The imposing Greco-Roman-style Auckland Museum sits at the highest point of the Auckland Domain, and contains the world’s finest collections of Maori and Pacific art and craft. Traditional in its approach yet contemporary in its execution, the museum was built as a World War I memorial in 1929 and has been progressively expanded, most recently in 2006 with the capping of a courtyard with an undulating copper dome. Below the dome, a striking slatted Fijian kauri structure hanging from the ceiling like some upturned beehive dominates the new Auckland Atrium entrance.
At the opposite end of the building, the original colonnaded Grand Foyer entrance is the place to head for the thirty-minute Maori Cultural Performance of frightening eye-rolling challenges, gentle songs and a downright scary haka, all heralded by a conch-blast that echoes through the building.
As traditional Maori villages started to disappear towards the end of the nineteenth century, some of the best examples of carved panels, meeting houses and food stores were rescued and brought here. The central Maori Court is dominated by Hotunui, a large and wonderfully carved meeting house built in 1878, late enough to have a corrugated-iron rather than rush roof. The craftsmanship is superb; the house’s exterior bristles with grotesque faces, lolling tongues and glistening paua-shell eyes, while the interior is lined with wonderful geometric tukutuku panels. Outside is the intricately carved prow and stern-piece of Te Toki a Tapiri, a 25m-long waka taua (war canoe) designed to seat a hundred warriors, the only surviving specimen from the pre-European era.
The transition from purely Polynesian motifs to an identifiably Maori style is exemplified by the fourteenth- or fifteenth-century Kaitaia Carving, a 2.5m-wide totara carving thought to have been designed for a ceremonial gateway, guarded by the central goblin-like figure with sweeping arms that stretch out to become lizard forms: Polynesian in style but Maori in concept.

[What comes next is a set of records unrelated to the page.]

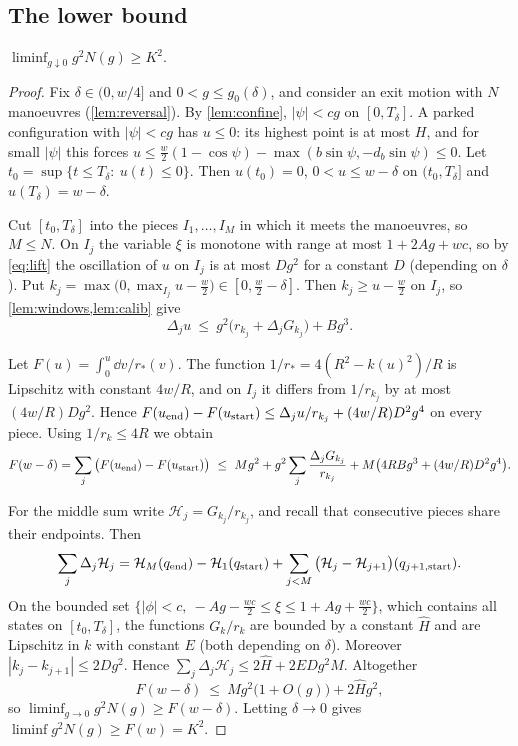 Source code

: \subsection{The lower bound}

\begin{proposition}\label{prop:asym-lower}
$\liminf_{g\downarrow0}g^2N(g)\ge K^2$.
\end{proposition}

\begin{proof}
Fix $\delta\in(0,w/4]$ and $0<g\le g_0(\delta)$, and consider an exit motion with $N$ manoeuvres (\cref{lem:reversal}).
By \cref{lem:confine}, $|\psi|<cg$ on $[0,T_\delta]$.
A parked configuration with $|\psi|<cg$ has $u\le0$: its highest point is at most $H$, and for small $|\psi|$ this forces $u\le\frac w2(1-\cos\psi)-\max(b\sin\psi,-d_b\sin\psi)\le0$.
Let $t_0=\sup\{t\le T_\delta:\ u(t)\le0\}$.
Then $u(t_0)=0$, $0<u\le w-\delta$ on $(t_0,T_\delta]$ and $u(T_\delta)=w-\delta$.

Cut $[t_0,T_\delta]$ into the pieces $I_1,\dots,I_M$ in which it meets the manoeuvres, so $M\le N$.
On $I_j$ the variable $\xi$ is monotone with range at most $1+2Ag+wc$, so by \eqref{eq:lift} the oscillation of $u$ on $I_j$ is at most $Dg^2$ for a constant $D$ (depending on $\delta$).
Put $k_j=\max\big(0,\max_{I_j}u-\tfrac w2\big)\in[0,\tfrac w2-\delta]$.
Then $k_j\ge u-\frac w2$ on $I_j$, so \cref{lem:windows,lem:calib} give
\[
  \Delta_ju\ \le\ g^2\big(r_{k_j}+\Delta_jG_{k_j}\big)+Bg^3 .
\]

Let $F(u)=\int_0^u\dd v/r_*(v)$.
The function $1/r_*=4(R^2-k(u)^2)/R$ is Lipschitz with constant $4w/R$, and on $I_j$ it differs from $1/r_{k_j}$ by at most $(4w/R)Dg^2$.
Hence $F(u_{\rm end})-F(u_{\rm start})\le\Delta_ju/r_{k_j}+(4w/R)D^2g^4$ on every piece.
Using $1/r_{k}\le4R$ we obtain
\[
  F(w-\delta)=\sum_j\big(F(u_{\rm end})-F(u_{\rm start})\big)\ \le\ Mg^2+g^2\sum_j\frac{\Delta_jG_{k_j}}{r_{k_j}}+M\big(4RBg^3+(4w/R)D^2g^4\big).
\]

For the middle sum write $\mathcal H_j=G_{k_j}/r_{k_j}$, and recall that consecutive pieces share their endpoints.
Then
\[
  \sum_j\Delta_j\mathcal H_j=\mathcal H_M(q_{\rm end})-\mathcal H_1(q_{\rm start})+\sum_{j<M}\big(\mathcal H_j-\mathcal H_{j+1}\big)(q_{j+1,\rm start}).
\]
On the bounded set $\{|\phi|<c,\ -Ag-\frac{wc}2\le\xi\le1+Ag+\frac{wc}2\}$, which contains all states on $[t_0,T_\delta]$, the functions $G_k/r_k$ are bounded by a constant $\hat H$ and are Lipschitz in $k$ with constant $E$ (both depending on $\delta$).
Moreover $|k_j-k_{j+1}|\le2Dg^2$.
Hence $\sum_j\Delta_j\mathcal H_j\le2\hat H+2EDg^2M$.
Altogether
\[
  F(w-\delta)\ \le\ Mg^2\big(1+O(g)\big)+2\hat Hg^2,
\]
so $\liminf_{g\to0}g^2N(g)\ge F(w-\delta)$.
Letting $\delta\to0$ gives $\liminf g^2N(g)\ge F(w)=K^2$.
\end{proof}

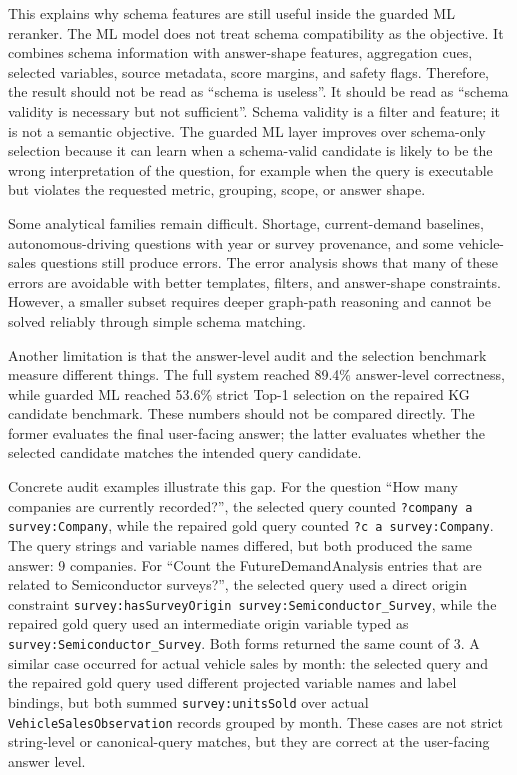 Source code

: \documentclass[
  12pt,
  english,
  oneside]{report}
\begin{document}
This explains why schema features are still useful inside the guarded ML reranker. The ML model does not treat schema compatibility as the objective. It combines schema information with answer-shape features, aggregation cues, selected variables, source metadata, score margins, and safety flags. Therefore, the result should not be read as ``schema is useless''. It should be read as ``schema validity is necessary but not sufficient''. Schema validity is a filter and feature; it is not a semantic objective. The guarded ML layer improves over schema-only selection because it can learn when a schema-valid candidate is likely to be the wrong interpretation of the question, for example when the query is executable but violates the requested metric, grouping, scope, or answer shape.

Some analytical families remain difficult. Shortage, current-demand baselines, autonomous-driving questions with year or survey provenance, and some vehicle-sales questions still produce errors. The error analysis shows that many of these errors are avoidable with better templates, filters, and answer-shape constraints. However, a smaller subset requires deeper graph-path reasoning and cannot be solved reliably through simple schema matching.

Another limitation is that the answer-level audit and the selection benchmark measure different things. The full system reached 89.4\% answer-level correctness, while guarded ML reached 53.6\% strict Top-1 selection on the repaired KG candidate benchmark. These numbers should not be compared directly. The former evaluates the final user-facing answer; the latter evaluates whether the selected candidate matches the intended query candidate.

Concrete audit examples illustrate this gap. For the question ``How many companies are currently recorded?'', the selected query counted \texttt{?company a survey:Company}, while the repaired gold query counted \texttt{?c a survey:Company}. The query strings and variable names differed, but both produced the same answer: 9 companies. For ``Count the FutureDemandAnalysis entries that are related to Semiconductor surveys?'', the selected query used a direct origin constraint \texttt{survey:hasSurveyOrigin survey:Semiconductor\_Survey}, while the repaired gold query used an intermediate origin variable typed as \texttt{survey:Semiconductor\_Survey}. Both forms returned the same count of 3. A similar case occurred for actual vehicle sales by month: the selected query and the repaired gold query used different projected variable names and label bindings, but both summed \texttt{survey:unitsSold} over actual \texttt{VehicleSalesObservation} records grouped by month. These cases are not strict string-level or canonical-query matches, but they are correct at the user-facing answer level.
\end{document}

The Pacific Masterpieces room is filled with exquisite Polynesian, Melanesian and Micronesian works. Look out for the shell-inlaid ceremonial food bowl from the Solomon Islands, ceremonial clubs and a wonderfully resonant slit-drum from Vanuatu. The textiles are fabulous too, with designs far more varied than you’d expect considering the limited raw materials: the Hawaiian red feather cloak is especially fine.

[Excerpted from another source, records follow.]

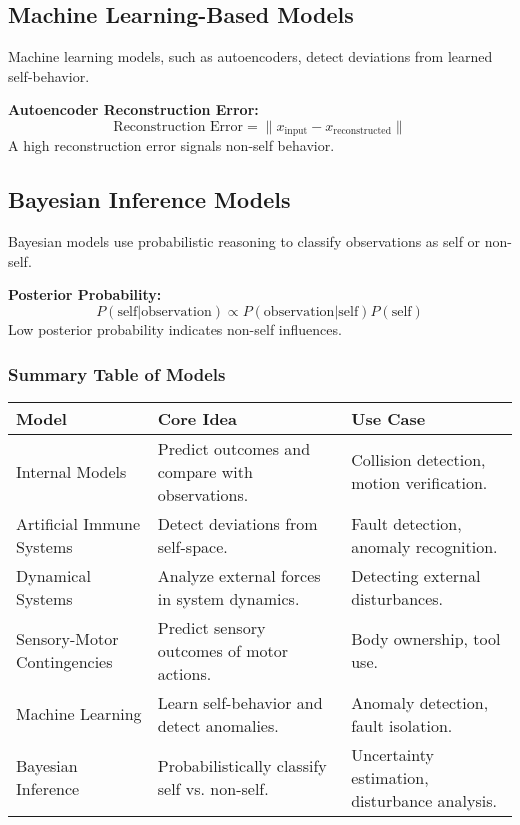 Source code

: \subsection{Machine Learning-Based Models}
Machine learning models, such as autoencoders, detect deviations from learned self-behavior.

\textbf{Autoencoder Reconstruction Error:}
\begin{equation}
\text{Reconstruction Error} = \| x_{\text{input}} - x_{\text{reconstructed}} \|
\end{equation}
A high reconstruction error signals non-self behavior.

\subsection{Bayesian Inference Models}
Bayesian models use probabilistic reasoning to classify observations as self or non-self.

\textbf{Posterior Probability:}
\begin{equation}
P(\text{self} | \text{observation}) \propto P(\text{observation} | \text{self}) P(\text{self})
\end{equation}
Low posterior probability indicates non-self influences.

\subsubsection{Summary Table of Models}

\begin{tabular}{|l|p{6cm}|p{5cm}|}
\hline
\textbf{Model} & \textbf{Core Idea} & \textbf{Use Case} \\ \hline
Internal Models & Predict outcomes and compare with observations. & Collision detection, motion verification. \\ \hline
Artificial Immune Systems & Detect deviations from self-space. & Fault detection, anomaly recognition. \\ \hline
Dynamical Systems & Analyze external forces in system dynamics. & Detecting external disturbances. \\ \hline
Sensory-Motor Contingencies & Predict sensory outcomes of motor actions. & Body ownership, tool use. \\ \hline
Machine Learning & Learn self-behavior and detect anomalies. & Anomaly detection, fault isolation. \\ \hline
Bayesian Inference & Probabilistically classify self vs. non-self. & Uncertainty estimation, disturbance analysis. \\ \hline
\end{tabular}

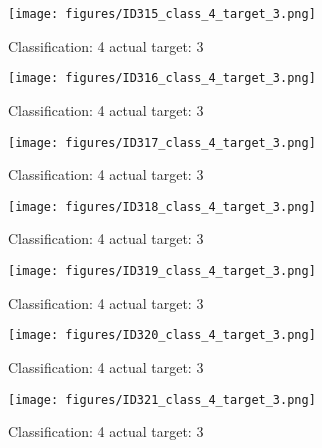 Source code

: \begin{figure}[h!]
\begin{center}
\texttt{[image: figures/ID315\_class\_4\_target\_3.png]}
\end{center}
\caption{ Classification: 4 actual target: 3}
\label{fig:ID315_class_4_target_3}
\end{figure}
\begin{figure}[h!]
\begin{center}
\texttt{[image: figures/ID316\_class\_4\_target\_3.png]}
\end{center}
\caption{ Classification: 4 actual target: 3}
\label{fig:ID316_class_4_target_3}
\end{figure}
\begin{figure}[h!]
\begin{center}
\texttt{[image: figures/ID317\_class\_4\_target\_3.png]}
\end{center}
\caption{ Classification: 4 actual target: 3}
\label{fig:ID317_class_4_target_3}
\end{figure}
\begin{figure}[h!]
\begin{center}
\texttt{[image: figures/ID318\_class\_4\_target\_3.png]}
\end{center}
\caption{ Classification: 4 actual target: 3}
\label{fig:ID318_class_4_target_3}
\end{figure}
\begin{figure}[h!]
\begin{center}
\texttt{[image: figures/ID319\_class\_4\_target\_3.png]}
\end{center}
\caption{ Classification: 4 actual target: 3}
\label{fig:ID319_class_4_target_3}
\end{figure}
\begin{figure}[h!]
\begin{center}
\texttt{[image: figures/ID320\_class\_4\_target\_3.png]}
\end{center}
\caption{ Classification: 4 actual target: 3}
\label{fig:ID320_class_4_target_3}
\end{figure}
\begin{figure}[h!]
\begin{center}
\texttt{[image: figures/ID321\_class\_4\_target\_3.png]}
\end{center}
\caption{ Classification: 4 actual target: 3}
\label{fig:ID321_class_4_target_3}
\end{figure}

Daily life of Maori and the wider Pacific peoples is covered in the Pacific Lifeways room, which is dominated by a simple yet majestic breadfruit-wood statue from the Caroline Islands depicting Kave, Polynesia’s malevolent and highest-ranked female deity, whose menace is barely hinted at in this serene form.

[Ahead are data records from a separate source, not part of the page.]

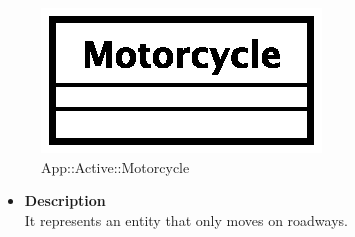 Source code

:\begin{figure}[h]
\centering
\includegraphics[scale=0.6,keepaspectratio]{images/solution/motorcycle.eps}
\caption{App::Active::Motorcycle}
\label{fig:sd-app-motorcycle}
\end{figure}
\begin{itemize}
  \item \textbf{Description} \\
It represents an entity that only moves on roadways.
\end{itemize} 
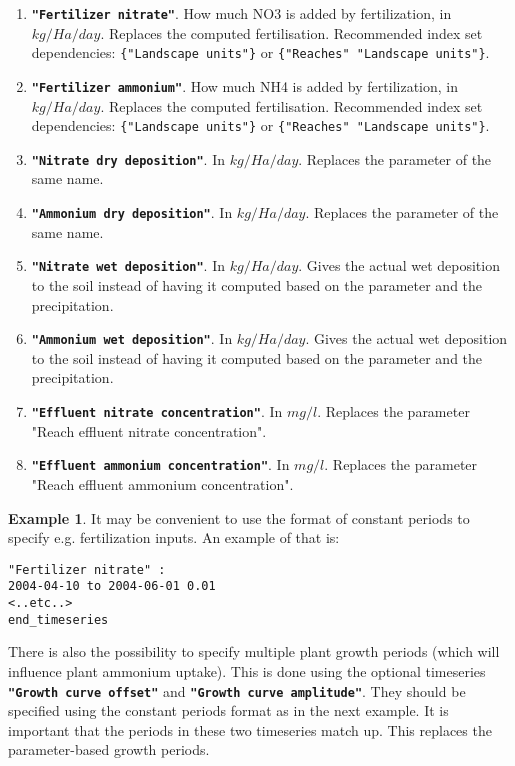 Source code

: \documentclass[11pt]{article}
\theoremstyle{definition}
\newtheorem{myexample}{Example}
\newenvironment{example}%
  {\begin{lrbox}{\examplebox}%
   \begin{minipage}{\dimexpr\linewidth-2\fboxsep}
   \begin{myexample}}%
  {\end{myexample}%
   \end{minipage}%
   \end{lrbox}%
   \begin{trivlist}
     \item[]\colorbox{silver}{\usebox\examplebox}
   \end{trivlist}}
\begin{document}
\begin{enumerate}[i]
\item {\bf\tt "Fertilizer nitrate"}. How much NO3 is added by fertilization, in $kg/Ha/day$. Replaces the computed fertilisation. Recommended index set dependencies: {\tt \{"Landscape units"\}} or {\tt \{"Reaches" "Landscape units"\}}.
\item {\bf\tt "Fertilizer ammonium"}. How much NH4 is added by fertilization, in $kg/Ha/day$. Replaces the computed fertilisation. Recommended index set dependencies: {\tt \{"Landscape units"\}} or {\tt \{"Reaches" "Landscape units"\}}.
\item {\bf\tt "Nitrate dry deposition"}. In $kg/Ha/day$. Replaces the parameter of the same name.
\item {\bf\tt "Ammonium dry deposition"}. In $kg/Ha/day$. Replaces the parameter of the same name.
\item {\bf\tt "Nitrate wet deposition"}. In $kg/Ha/day$. Gives the actual wet deposition to the soil instead of having it computed based on the parameter and the precipitation.
\item {\bf\tt "Ammonium wet deposition"}. In $kg/Ha/day$. Gives the actual wet deposition to the soil instead of having it computed based on the parameter and the precipitation.
\item {\bf\tt "Effluent nitrate concentration"}. In $mg/l$. Replaces the parameter "Reach effluent nitrate concentration".
\item {\bf\tt "Effluent ammonium concentration"}. In $mg/l$. Replaces the parameter "Reach effluent ammonium concentration".
\end{enumerate}

\begin{example}
It may be convenient to use the format of constant periods to specify e.g. fertilization inputs. An example of that is:
\begin{lstlisting}
"Fertilizer nitrate" :
2004-04-10 to 2004-06-01 0.01
<..etc..>
end_timeseries
\end{lstlisting}
\end{example}

There is also the possibility to specify multiple plant growth periods (which will influence plant ammonium uptake). This is done using the optional timeseries {\tt\bf "Growth curve offset"} and {\tt\bf "Growth curve amplitude"}. They should be specified using the constant periods format as in the next example. It is important that the periods in these two timeseries match up. This replaces the parameter-based growth periods.
\end{document}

The middle floor of the museum comprises the natural history galleries, an unusual combination of modern thematic displays and stuffed birds in cases. Displays such as the 3m-high giant moa (an ostrich-like bird) and an 800kg ammonite shouldn’t be missed, but there’s also material on dinosaurs, volcanoes and a Maori Natural History display, which attempts to explain the unique Maori perspective unencumbered by Western scientific thinking. The middle floor is also where you’ll find hands-on and “discovery” areas for kids.
Scars on the Heart occupies the entire upper floor and explores how New Zealanders’ involvement in war has helped shape national identity. The New Zealand Wars of the 1860s are interpreted from both Maori and Pakeha perspectives and World War I gets extensive coverage, particularly the Gallipoli campaign in Turkey, when botched leadership led to a massacre of ANZAC – Australian and New Zealand Army Corps – troops in the trenches. Powerful visuals and rousing martial music accompany newsreel footage of the Pacific campaigns of World War II and Vietnam, with personal accounts of the troops’ experiences and the responses of those back home.